Meditation: Carving out new ways of becoming

This little idea has been occurring to me lately. It happens when I’m doing something I don’t usually do. Like go to a restaurant by myself. Or make a call I would usually be afraid of. Or choose to be satisfied with myself even as I know I’m about to be judged.

The idea that occurs to me is more like an image. I see, sense, feel a kind of carving out of a new passage. The old things I have done and done and done are well-worn, they require no effort. These new things though require effort. There’s the effort to settle my feelings about what I’m doing. Whether they are overwhelming excitement or fear or insecurity or just hesitation. These feelings are like little barbs I have to move through. I think I’m supposed to recognize that these feelings are there, but I also don’t have to let them rule me or scare me away.

There’s the effort to physically understand how to go about this new thing. Sometimes I just don’t even know how to speak about a new experience or phrase my words in ways that make sense within it. I’m stuck wondering what mouth movements are appropriate to form the correct words. Or how to modulate my voice. Or what do I do with my keys, my purse, my feet in this new space, place, situation, event.

So I’m carving these new experiences into my emotional world and my physical world, and probably my intellectual world as well. It’s so uncomfortable because it requires the effort I mentioned. Effort is uncomfortable, except it is less so for me now. Sometimes. Effort used to mean imperfection and failure, but somehow it now means I’m learning. Also, effort used to mean I should just hurry up and get it done. Now it seems to move me more towards slowing down and paying attention. Whatever I’m doing, whatever the task, whatever the moment, any level of effort is a reminder to pay attention.

It’s amazing really. As I’m writing this, I’m finding a wonderful collection of discoveries about how I seem to be positively engaging with this effort, smiling at it, with it, even. And I’m still amazed at how easy and yet difficult it can be to create these new passages, carving through the hesitation, inertia, and fear to create new openings in my life.

Maybe this is stuff learned from engaging in more than a year of improvisational dance, not dance to jam out and swing hips, but dance to create gestures and to see where things go. Dance that is these unfamiliar movements which were and are so freeing while also embodying movement that already exists within me. My comfort zone with experimentation is wider now. Experiments are fun or frustrating but always a learning experience, and I have found that learning experiences are rich and varied and available while I allow them to be just that. To be rich and varied and available and not just ways of showing how incomplete I am or lacking in knowledge.

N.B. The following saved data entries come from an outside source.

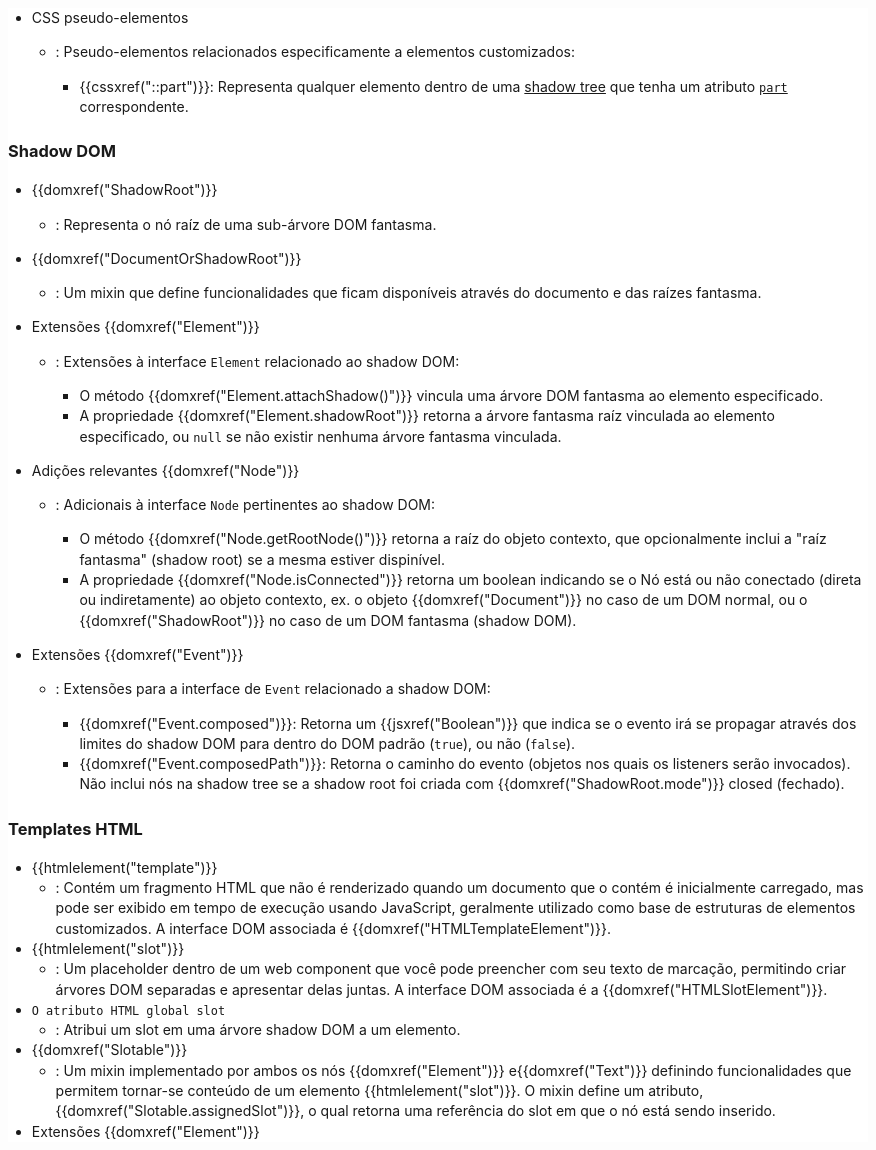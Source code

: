 - CSS pseudo-elementos

  - : Pseudo-elementos relacionados especificamente a elementos customizados:

    - {{cssxref("::part")}}: Representa qualquer elemento dentro de uma [shadow tree](/pt-BR/docs/Web/Web_Components/Using_shadow_DOM) que tenha um atributo [`part`](/pt-BR/docs/Web/HTML/Global_attributes#part) correspondente.

### Shadow DOM

- {{domxref("ShadowRoot")}}
  - : Representa o nó raíz de uma sub-árvore DOM fantasma.
- {{domxref("DocumentOrShadowRoot")}}
  - : Um mixin que define funcionalidades que ficam disponíveis através do documento e das raízes fantasma.
- Extensões {{domxref("Element")}}

  - : Extensões à interface `Element` relacionado ao shadow DOM:

    - O método {{domxref("Element.attachShadow()")}} vincula uma árvore DOM fantasma ao elemento especificado.
    - A propriedade {{domxref("Element.shadowRoot")}} retorna a árvore fantasma raíz vinculada ao elemento especificado, ou `null` se não existir nenhuma árvore fantasma vinculada.

- Adições relevantes {{domxref("Node")}}

  - : Adicionais à interface `Node` pertinentes ao shadow DOM:

    - O método {{domxref("Node.getRootNode()")}} retorna a raíz do objeto contexto, que opcionalmente inclui a "raíz fantasma" (shadow root) se a mesma estiver dispinível.
    - A propriedade {{domxref("Node.isConnected")}} retorna um boolean indicando se o Nó está ou não conectado (direta ou indiretamente) ao objeto contexto, ex. o objeto {{domxref("Document")}} no caso de um DOM normal, ou o {{domxref("ShadowRoot")}} no caso de um DOM fantasma (shadow DOM).

- Extensões {{domxref("Event")}}

  - : Extensões para a interface de `Event` relacionado a shadow DOM:

    - {{domxref("Event.composed")}}: Retorna um {{jsxref("Boolean")}} que indica
      se o evento irá se propagar através dos limites do shadow DOM para dentro do DOM padrão (`true`), ou não (`false`).
    - {{domxref("Event.composedPath")}}: Retorna o caminho do evento (objetos nos quais os listeners serão invocados). Não inclui nós na shadow tree se a shadow root foi criada com {{domxref("ShadowRoot.mode")}} closed (fechado).

### Templates HTML

- {{htmlelement("template")}}
  - : Contém um fragmento HTML que não é renderizado quando um documento que o contém é inicialmente carregado, mas pode ser exibido em tempo de execução usando JavaScript, geralmente utilizado como base de estruturas de elementos customizados. A interface DOM associada é {{domxref("HTMLTemplateElement")}}.
- {{htmlelement("slot")}}
  - : Um placeholder dentro de um web component que você pode preencher com seu texto de marcação, permitindo criar árvores DOM separadas e apresentar delas juntas. A interface DOM associada é a {{domxref("HTMLSlotElement")}}.
- `O atributo HTML global slot`
  - : Atribui um slot em uma árvore shadow DOM a um elemento.
- {{domxref("Slotable")}}
  - : Um mixin implementado por ambos os nós {{domxref("Element")}} e{{domxref("Text")}} definindo funcionalidades que permitem tornar-se conteúdo de um elemento {{htmlelement("slot")}}. O mixin define um atributo, {{domxref("Slotable.assignedSlot")}}, o qual retorna uma referência do slot em que o nó está sendo inserido.
- Extensões {{domxref("Element")}}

In ashtanga yoga, the saying is, “All is becoming.” I’ll follow the becoming, allow the unknowable, ease or struggle through the discomfort. Learn.

Posted in Meditations
4 comments on “Meditation: Carving out new ways of becoming
  1. Marjorie says:

    I love that you’ve taken such a brave and hard step by posting this. The mind learns from the body, so keep dancing, Eve. Keep dancing!

  2. Eve Marie says:

    Just wanted to thank you again, Marjorie, for taking the time to comment. It sure ain’t like the old days here in blog land.

  3. Mary says:

    I’m coming late to this post, but this is the moment I needed to read it. I’m facing some difficult changes, and I like the image of carving new shapes into my life and moving through all those little barbs of emotion to get to a new space. Thanks for writing and posting this.

  4. Eve Marie says:

    Mary, I’m so pleased you found this useful to you. Change is hard enough when we’re wanting it. That it is difficult change you are facing–you are in my thoughts.